Su historia nos pone en el papel de un espíritu que habita un recóndito internado, donde, además de demostrar nuestra propia existencia, tenemos que entablar una conexión única con los estudiantes. Para ello nos toca viajar en el tiempo, momento en el que debemos explorar el colegio para recopilar pistas, resolver puzles y completar tareas que nos lleven a conectarnos con las personas que nos rodean y así cambiar sus destinos.

Esta trama es interesante y entretenida, con momentos que no olvidaréis fácilmente y giros inesperados que le aportan grandeza. Es cierto que le cuesta arrancar, pero cuando avancéis lo suficiente quedaréis totalmente enganchados a pesar de lo limitadas que son sus mecánicas. Lo mejor es que está cargado de guiños a los juegos de la compañía y muchos documentos que nos ayudan a profundizar en su mundo. Además todos sus textos están en completo castellano, así que no tendréis ningún problema para entenderla más allá de su propia rareza.

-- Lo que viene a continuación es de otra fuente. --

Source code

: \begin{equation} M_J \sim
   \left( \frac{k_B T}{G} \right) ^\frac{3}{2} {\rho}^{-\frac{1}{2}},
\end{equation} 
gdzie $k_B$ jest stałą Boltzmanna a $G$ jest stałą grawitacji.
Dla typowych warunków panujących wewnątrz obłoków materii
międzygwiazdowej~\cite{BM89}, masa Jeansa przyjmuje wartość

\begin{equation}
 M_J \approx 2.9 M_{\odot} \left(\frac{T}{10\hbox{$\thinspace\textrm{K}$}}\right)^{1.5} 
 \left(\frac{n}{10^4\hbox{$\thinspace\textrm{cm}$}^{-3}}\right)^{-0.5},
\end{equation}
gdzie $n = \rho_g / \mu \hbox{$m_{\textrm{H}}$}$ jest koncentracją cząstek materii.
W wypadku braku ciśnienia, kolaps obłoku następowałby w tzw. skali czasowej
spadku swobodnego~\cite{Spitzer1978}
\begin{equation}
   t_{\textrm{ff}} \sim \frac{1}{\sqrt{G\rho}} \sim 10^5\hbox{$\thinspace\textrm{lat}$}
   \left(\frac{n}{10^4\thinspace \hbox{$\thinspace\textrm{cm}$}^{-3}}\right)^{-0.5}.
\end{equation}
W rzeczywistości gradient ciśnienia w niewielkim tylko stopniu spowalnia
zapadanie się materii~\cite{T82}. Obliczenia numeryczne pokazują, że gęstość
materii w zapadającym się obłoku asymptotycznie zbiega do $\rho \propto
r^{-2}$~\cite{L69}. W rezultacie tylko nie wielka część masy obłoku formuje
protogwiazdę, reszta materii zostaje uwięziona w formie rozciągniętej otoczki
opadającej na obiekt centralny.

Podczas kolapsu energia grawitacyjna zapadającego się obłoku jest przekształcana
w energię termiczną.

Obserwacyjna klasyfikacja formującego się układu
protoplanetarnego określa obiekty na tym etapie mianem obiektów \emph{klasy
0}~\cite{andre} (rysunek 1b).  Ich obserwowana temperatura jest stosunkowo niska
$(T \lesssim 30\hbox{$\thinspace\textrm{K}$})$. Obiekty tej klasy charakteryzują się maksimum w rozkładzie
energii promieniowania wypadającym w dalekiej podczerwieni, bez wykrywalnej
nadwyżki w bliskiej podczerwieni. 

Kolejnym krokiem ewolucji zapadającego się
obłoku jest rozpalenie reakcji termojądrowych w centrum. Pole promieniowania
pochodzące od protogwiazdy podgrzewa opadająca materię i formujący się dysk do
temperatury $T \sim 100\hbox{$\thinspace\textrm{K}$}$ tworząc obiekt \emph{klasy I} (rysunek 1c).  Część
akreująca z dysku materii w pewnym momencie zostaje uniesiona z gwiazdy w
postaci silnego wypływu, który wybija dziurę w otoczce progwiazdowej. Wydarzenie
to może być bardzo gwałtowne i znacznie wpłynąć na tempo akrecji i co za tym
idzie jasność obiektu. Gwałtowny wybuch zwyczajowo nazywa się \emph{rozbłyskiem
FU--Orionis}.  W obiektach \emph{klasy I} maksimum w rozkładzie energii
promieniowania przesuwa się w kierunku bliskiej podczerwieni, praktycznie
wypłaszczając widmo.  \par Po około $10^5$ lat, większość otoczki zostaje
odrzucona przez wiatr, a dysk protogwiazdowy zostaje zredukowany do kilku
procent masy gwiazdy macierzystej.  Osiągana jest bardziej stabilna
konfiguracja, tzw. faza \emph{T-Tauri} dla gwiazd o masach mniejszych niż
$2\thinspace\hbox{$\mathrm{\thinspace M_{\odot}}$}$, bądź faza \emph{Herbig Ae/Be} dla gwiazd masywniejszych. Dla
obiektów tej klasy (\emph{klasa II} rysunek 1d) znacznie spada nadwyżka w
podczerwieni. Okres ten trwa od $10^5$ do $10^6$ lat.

Los controles son muy sencillos, aunque ya os avisamos que tendréis que utilizar obligatoriamente dos PlayStation Move para poder jugarlo. Aquí, desde una perspectiva en primera persona, veréis ciertos puntos destacados en el escenario a los que nos podemos teletransportar para observar los alrededores, encontrando algunos lugares destacados en los que pasamos a explorar para encontrar determinados objetos interactivos. También tenemos un inventario donde poder guardar y sacar los objetos importantes que encontramos.

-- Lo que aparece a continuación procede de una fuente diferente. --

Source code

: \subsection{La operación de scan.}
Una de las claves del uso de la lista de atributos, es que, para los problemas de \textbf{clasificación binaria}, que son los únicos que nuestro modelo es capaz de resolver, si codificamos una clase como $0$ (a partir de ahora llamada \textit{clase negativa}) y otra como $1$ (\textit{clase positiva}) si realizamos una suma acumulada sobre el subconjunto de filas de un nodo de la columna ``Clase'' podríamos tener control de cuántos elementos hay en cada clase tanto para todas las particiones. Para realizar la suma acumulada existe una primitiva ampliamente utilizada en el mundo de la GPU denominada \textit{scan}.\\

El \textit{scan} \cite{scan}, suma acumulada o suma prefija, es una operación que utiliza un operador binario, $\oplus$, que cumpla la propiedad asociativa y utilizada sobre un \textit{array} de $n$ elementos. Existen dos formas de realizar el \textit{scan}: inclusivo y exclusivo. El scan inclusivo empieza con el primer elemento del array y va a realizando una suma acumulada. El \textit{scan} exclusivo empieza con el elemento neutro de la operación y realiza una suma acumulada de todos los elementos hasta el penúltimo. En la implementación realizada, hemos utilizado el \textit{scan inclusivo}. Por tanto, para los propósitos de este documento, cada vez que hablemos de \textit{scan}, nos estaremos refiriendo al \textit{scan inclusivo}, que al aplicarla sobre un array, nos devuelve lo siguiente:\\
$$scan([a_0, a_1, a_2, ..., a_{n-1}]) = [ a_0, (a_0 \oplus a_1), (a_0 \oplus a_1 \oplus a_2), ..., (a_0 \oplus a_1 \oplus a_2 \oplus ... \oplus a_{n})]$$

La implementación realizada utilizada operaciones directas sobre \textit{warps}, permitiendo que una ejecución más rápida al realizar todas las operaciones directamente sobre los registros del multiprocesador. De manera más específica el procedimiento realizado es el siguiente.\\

A lo largo de nuestro viaje llevaremos dos anillos, uno rojo que puede absorver vida para dársela a otros objetos y otro azul con el que manipular un poco el tiempo. Es una pena que estas mecánicas apenas sean aprovechadas en la aventura, ya que podrían haber dado mucho juego a la hora de resolver puzles y hacer que su desarrollo ganara en diversión, pero al final se quedan en pequeños matices que hacen que en el tema de jugabilidad se haga monótono.

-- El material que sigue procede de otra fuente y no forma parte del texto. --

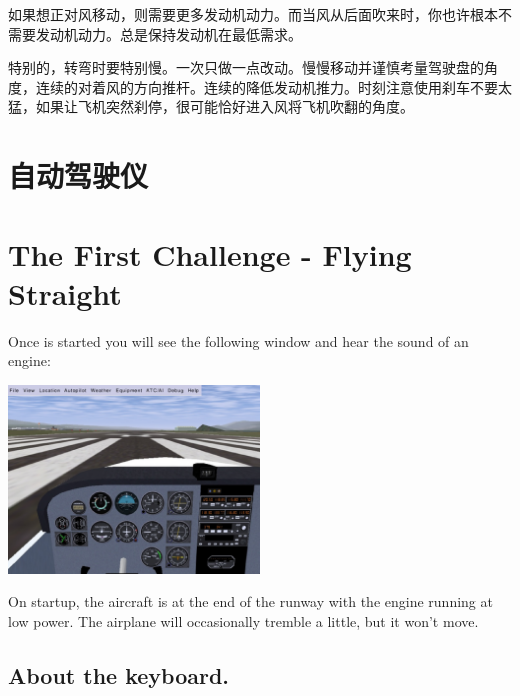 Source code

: \begin{itemize}
如果想正对风移动，则需要更多发动机动力。而当风从后面吹来时，你也许根本不需要发动机动力。总是保持发动机在最低需求。

特别的，转弯时要特别慢。一次只做一点改动。慢慢移动并谨慎考量驾驶盘的角度，连续的对着风的方向推杆。连续的降低发动机推力。时刻注意使用刹车不要太猛，如果让飞机突然刹停，很可能恰好进入风将飞机吹翻的角度。

\section{自动驾驶仪}
\label{sec:Autopilot}



\iffalse
\section{The First Challenge - Flying Straight}
\label{sec:FlyingStraight}

Once \FlightGear{} is started you will see the following window and hear the
sound of an engine:

\begin{center}
\includegraphics[width=0.5\textwidth]{img/tut_6}
\end{center}

On startup, the aircraft is at the end of the runway with the engine running
at low power. The airplane will occasionally tremble a little, but it won't
move.

\subsection*{About the keyboard.}


\end{itemize}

Los puzles tampoco son demasiado complejos y al final casi todos se limitan a recoger algún objeto para llevarlo hasta otro lugar. Eso sí, siempre es un placer recorrer sus escenarios e ir descubriendo detalles sobre la trama y su universo, lo que al final ayuda a que no se haga demasiado aburrido. No esperéis nada demasiado trabajado, ya que viajaréis de un lado a otro de los escenarios con zonas limitadísimas donde los objetos con los que podemos interactuar aparecen destacados, resolver puzles simples y así avanzar la trama. Esto hace que el uso de los PlayStation Move sea casi anecdótico e innecesario, por lo que no entendemos que se obligue a utilizar este tipo de mandos.

En este juego descubriréis la vida de cinco huérfanos, donde nosotros les ayudamos en los momentos más cruciales. Esto nos da una duración de unas cinco horas de juego, dependiendo siempre de lo que se entretengan los jugadores observando los escenarios, haciendo los puzles o leyendo documentos. Al menos se agradece que haya ocho monedas a modo de coleccionables, lo que le aporta un poco de rejugabilidad.

Su apartado gráfico no está nada mal, pero al desplazarnos mediante teletransportes para evitar mareos, estar la mayoría del tiempo el mundo congelado y tener muy poca interactividad, acaba casi por convertise en un lienzo bastante llamativo pero del que apenas podemos formar parte, haciendo que nos sintamos como algo externo a la aventura. Al menos se agradece que funcione con fluidez.

Lo que sí nos ha encantado es el sonoro, con melodías preciosas que os encandilarán a cada paso, geniales efectos de sonido y, para redondearlo, un estupendo doblaje en castellano que nos ahorra leer molestos subtítulos. Además sus textos también están en el mismo idioma para poder descubrir el contenido de los documentos sin problemas.

Déraciné es, en definitiva, un título que brilla más por su narrativa, historia y universo que por el apartado jugable. No aprovecha del todo bien la realidad virtual y los controles por movimiento, algo que en principio daría mucho jugo al resolver los puzles con las mecánicas que tiene. Al menos no se nos ha hecho aburrido durante las cinco horas que nos ha durado, extendiéndose algo más si queréis conseguir todos los coleccionables.

Una aventura que disfrutar tranquilamente, aunque esperábamos mucho más de la parte jugable.